(Saved entries)

• • • •

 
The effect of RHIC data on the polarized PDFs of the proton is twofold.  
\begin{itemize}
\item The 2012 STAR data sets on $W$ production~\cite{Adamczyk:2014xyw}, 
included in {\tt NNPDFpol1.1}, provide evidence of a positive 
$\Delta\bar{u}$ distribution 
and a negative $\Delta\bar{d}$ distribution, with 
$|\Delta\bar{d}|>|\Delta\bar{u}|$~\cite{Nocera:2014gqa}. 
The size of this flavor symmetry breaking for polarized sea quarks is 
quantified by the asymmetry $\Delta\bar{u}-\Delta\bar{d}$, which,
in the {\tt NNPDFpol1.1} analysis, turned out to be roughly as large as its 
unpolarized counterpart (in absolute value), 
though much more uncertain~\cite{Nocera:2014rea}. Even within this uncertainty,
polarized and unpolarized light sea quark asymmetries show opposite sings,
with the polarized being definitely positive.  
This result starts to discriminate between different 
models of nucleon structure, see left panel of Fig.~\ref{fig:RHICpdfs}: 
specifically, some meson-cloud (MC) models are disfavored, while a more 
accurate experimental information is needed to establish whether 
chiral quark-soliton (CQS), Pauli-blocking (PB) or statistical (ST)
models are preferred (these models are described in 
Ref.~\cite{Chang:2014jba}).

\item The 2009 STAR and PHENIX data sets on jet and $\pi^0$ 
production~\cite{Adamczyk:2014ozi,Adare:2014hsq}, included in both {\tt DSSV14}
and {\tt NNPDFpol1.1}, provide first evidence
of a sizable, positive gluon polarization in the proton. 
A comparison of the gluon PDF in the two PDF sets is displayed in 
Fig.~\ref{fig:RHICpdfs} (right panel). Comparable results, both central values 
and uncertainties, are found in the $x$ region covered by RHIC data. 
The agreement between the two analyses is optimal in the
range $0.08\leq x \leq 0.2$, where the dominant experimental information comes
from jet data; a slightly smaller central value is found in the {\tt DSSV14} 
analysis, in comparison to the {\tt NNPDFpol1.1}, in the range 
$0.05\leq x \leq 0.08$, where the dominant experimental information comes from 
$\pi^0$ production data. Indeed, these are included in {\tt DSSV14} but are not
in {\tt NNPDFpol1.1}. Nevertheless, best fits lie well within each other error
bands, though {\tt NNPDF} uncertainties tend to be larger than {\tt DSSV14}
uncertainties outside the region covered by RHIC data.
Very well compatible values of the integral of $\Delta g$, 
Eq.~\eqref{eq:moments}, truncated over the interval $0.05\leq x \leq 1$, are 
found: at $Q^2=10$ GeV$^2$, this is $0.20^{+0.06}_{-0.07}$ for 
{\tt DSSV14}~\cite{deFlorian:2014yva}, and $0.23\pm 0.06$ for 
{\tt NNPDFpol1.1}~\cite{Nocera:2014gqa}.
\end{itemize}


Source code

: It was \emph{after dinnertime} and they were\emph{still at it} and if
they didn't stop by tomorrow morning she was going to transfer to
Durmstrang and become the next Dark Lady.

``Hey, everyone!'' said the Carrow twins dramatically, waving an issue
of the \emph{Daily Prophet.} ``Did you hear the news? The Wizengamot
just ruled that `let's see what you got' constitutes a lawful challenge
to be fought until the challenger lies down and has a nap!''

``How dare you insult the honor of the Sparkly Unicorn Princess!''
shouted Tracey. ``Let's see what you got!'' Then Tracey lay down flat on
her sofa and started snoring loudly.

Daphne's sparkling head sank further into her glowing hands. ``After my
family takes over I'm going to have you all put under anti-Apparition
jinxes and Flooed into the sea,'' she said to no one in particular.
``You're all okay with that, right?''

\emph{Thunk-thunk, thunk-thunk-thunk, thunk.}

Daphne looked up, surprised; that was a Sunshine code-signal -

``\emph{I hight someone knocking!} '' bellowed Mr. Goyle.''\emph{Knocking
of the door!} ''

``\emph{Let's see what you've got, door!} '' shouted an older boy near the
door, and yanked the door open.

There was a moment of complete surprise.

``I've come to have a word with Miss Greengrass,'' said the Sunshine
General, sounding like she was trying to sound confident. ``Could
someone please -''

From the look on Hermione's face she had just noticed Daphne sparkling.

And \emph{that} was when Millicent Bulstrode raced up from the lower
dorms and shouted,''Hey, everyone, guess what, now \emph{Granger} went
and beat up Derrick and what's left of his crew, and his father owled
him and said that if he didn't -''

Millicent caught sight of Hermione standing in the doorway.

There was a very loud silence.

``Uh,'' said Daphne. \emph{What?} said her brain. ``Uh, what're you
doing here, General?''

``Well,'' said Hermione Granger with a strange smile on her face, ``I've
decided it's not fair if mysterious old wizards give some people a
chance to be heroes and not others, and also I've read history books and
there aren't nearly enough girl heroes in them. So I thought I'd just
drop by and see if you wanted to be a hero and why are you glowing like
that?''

• • • •

Task objective: Check the data for the word "General" and pull out the lines that have it.

Reply to the task:
General, sounding like she was trying to sound confident. ``Could
doing here, General?''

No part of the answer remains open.